The full set of entries has to be output exactly.

::: Input records :::

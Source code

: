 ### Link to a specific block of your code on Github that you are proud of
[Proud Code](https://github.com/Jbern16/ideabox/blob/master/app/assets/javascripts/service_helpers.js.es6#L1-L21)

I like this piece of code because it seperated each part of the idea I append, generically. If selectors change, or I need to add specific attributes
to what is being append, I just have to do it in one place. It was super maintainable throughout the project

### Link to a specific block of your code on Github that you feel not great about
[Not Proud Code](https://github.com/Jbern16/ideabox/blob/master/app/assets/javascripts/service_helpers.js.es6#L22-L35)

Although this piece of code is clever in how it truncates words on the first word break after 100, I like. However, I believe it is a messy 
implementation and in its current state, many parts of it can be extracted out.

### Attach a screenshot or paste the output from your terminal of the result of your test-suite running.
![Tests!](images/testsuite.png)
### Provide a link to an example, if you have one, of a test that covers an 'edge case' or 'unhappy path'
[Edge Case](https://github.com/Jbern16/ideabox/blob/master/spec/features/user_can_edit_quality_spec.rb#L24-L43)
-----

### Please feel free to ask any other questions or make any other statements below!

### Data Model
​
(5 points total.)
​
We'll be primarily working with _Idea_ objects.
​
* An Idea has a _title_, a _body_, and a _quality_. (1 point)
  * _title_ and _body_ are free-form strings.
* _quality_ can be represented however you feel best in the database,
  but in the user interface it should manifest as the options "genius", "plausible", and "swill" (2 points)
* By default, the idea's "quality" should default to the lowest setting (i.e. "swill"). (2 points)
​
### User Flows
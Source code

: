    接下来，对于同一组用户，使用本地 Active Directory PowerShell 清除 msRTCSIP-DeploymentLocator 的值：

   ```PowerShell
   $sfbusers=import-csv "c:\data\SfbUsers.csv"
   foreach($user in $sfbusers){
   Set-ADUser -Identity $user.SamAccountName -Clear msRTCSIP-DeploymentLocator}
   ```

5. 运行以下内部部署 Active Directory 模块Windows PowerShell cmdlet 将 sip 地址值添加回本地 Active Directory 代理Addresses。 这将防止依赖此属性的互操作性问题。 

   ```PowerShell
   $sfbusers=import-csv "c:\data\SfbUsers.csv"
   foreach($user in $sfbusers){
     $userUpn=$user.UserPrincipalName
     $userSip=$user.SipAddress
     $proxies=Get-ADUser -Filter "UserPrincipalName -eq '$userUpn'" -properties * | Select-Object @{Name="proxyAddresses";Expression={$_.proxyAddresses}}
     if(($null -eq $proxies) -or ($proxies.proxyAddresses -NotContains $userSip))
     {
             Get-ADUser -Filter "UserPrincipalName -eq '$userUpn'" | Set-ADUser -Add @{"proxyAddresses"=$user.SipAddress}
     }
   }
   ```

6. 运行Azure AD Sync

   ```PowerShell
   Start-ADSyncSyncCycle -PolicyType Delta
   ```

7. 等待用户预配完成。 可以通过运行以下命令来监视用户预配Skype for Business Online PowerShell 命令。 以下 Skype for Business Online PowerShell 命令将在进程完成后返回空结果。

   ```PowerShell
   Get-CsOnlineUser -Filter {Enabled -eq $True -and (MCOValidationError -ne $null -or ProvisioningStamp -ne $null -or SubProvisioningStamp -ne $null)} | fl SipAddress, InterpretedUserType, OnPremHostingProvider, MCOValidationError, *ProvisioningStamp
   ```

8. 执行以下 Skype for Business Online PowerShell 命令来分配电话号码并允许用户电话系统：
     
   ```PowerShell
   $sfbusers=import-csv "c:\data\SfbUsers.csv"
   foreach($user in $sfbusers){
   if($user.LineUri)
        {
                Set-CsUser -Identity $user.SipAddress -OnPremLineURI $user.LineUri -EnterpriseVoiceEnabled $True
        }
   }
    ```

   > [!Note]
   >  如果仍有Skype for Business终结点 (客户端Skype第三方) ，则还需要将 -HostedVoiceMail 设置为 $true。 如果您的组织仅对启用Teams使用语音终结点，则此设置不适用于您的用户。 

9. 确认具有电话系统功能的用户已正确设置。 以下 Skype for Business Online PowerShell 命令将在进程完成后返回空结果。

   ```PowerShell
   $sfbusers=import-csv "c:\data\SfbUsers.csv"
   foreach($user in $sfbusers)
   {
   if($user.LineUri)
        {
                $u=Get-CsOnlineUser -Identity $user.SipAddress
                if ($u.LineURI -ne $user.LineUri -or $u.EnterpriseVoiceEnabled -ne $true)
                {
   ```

:::

Result for this task -
Source code

: ### Link to a specific block of your code on Github that you are proud of
[Proud Code](https://github.com/Jbern16/ideabox/blob/master/app/assets/javascripts/service_helpers.js.es6#L1-L21)

I like this piece of code because it seperated each part of the idea I append, generically. If selectors change, or I need to add specific attributes
to what is being append, I just have to do it in one place. It was super maintainable throughout the project

### Link to a specific block of your code on Github that you feel not great about
[Not Proud Code](https://github.com/Jbern16/ideabox/blob/master/app/assets/javascripts/service_helpers.js.es6#L22-L35)

Although this piece of code is clever in how it truncates words on the first word break after 100, I like. However, I believe it is a messy 
implementation and in its current state, many parts of it can be extracted out.

### Attach a screenshot or paste the output from your terminal of the result of your test-suite running.
![Tests!](images/testsuite.png)
### Provide a link to an example, if you have one, of a test that covers an 'edge case' or 'unhappy path'
[Edge Case](https://github.com/Jbern16/ideabox/blob/master/spec/features/user_can_edit_quality_spec.rb#L24-L43)
-----

### Please feel free to ask any other questions or make any other statements below!

### Data Model
​
(5 points total.)
​
We'll be primarily working with _Idea_ objects.
​
* An Idea has a _title_, a _body_, and a _quality_. (1 point)
  * _title_ and _body_ are free-form strings.
* _quality_ can be represented however you feel best in the database,
  but in the user interface it should manifest as the options "genius", "plausible", and "swill" (2 points)
* By default, the idea's "quality" should default to the lowest setting (i.e. "swill"). (2 points)
​
### User Flows
Source code

:    接下来，对于同一组用户，使用本地 Active Directory PowerShell 清除 msRTCSIP-DeploymentLocator 的值：

   ```PowerShell
   $sfbusers=import-csv "c:\data\SfbUsers.csv"
   foreach($user in $sfbusers){
   Set-ADUser -Identity $user.SamAccountName -Clear msRTCSIP-DeploymentLocator}
   ```

5. 运行以下内部部署 Active Directory 模块Windows PowerShell cmdlet 将 sip 地址值添加回本地 Active Directory 代理Addresses。 这将防止依赖此属性的互操作性问题。 

   ```PowerShell
   $sfbusers=import-csv "c:\data\SfbUsers.csv"
   foreach($user in $sfbusers){
     $userUpn=$user.UserPrincipalName
     $userSip=$user.SipAddress
     $proxies=Get-ADUser -Filter "UserPrincipalName -eq '$userUpn'" -properties * | Select-Object @{Name="proxyAddresses";Expression={$_.proxyAddresses}}
     if(($null -eq $proxies) -or ($proxies.proxyAddresses -NotContains $userSip))
     {
             Get-ADUser -Filter "UserPrincipalName -eq '$userUpn'" | Set-ADUser -Add @{"proxyAddresses"=$user.SipAddress}
     }
   }
   ```

6. 运行Azure AD Sync

   ```PowerShell
   Start-ADSyncSyncCycle -PolicyType Delta
   ```

7. 等待用户预配完成。 可以通过运行以下命令来监视用户预配Skype for Business Online PowerShell 命令。 以下 Skype for Business Online PowerShell 命令将在进程完成后返回空结果。

   ```PowerShell
   Get-CsOnlineUser -Filter {Enabled -eq $True -and (MCOValidationError -ne $null -or ProvisioningStamp -ne $null -or SubProvisioningStamp -ne $null)} | fl SipAddress, InterpretedUserType, OnPremHostingProvider, MCOValidationError, *ProvisioningStamp
   ```

8. 执行以下 Skype for Business Online PowerShell 命令来分配电话号码并允许用户电话系统：
     
   ```PowerShell
   $sfbusers=import-csv "c:\data\SfbUsers.csv"
   foreach($user in $sfbusers){
   if($user.LineUri)
        {
                Set-CsUser -Identity $user.SipAddress -OnPremLineURI $user.LineUri -EnterpriseVoiceEnabled $True
        }
   }
    ```

   > [!Note]
   >  如果仍有Skype for Business终结点 (客户端Skype第三方) ，则还需要将 -HostedVoiceMail 设置为 $true。 如果您的组织仅对启用Teams使用语音终结点，则此设置不适用于您的用户。 

9. 确认具有电话系统功能的用户已正确设置。 以下 Skype for Business Online PowerShell 命令将在进程完成后返回空结果。

   ```PowerShell
   $sfbusers=import-csv "c:\data\SfbUsers.csv"
   foreach($user in $sfbusers)
   {
   if($user.LineUri)
        {
                $u=Get-CsOnlineUser -Identity $user.SipAddress
                if ($u.LineURI -ne $user.LineUri -or $u.EnterpriseVoiceEnabled -ne $true)
                {
   ```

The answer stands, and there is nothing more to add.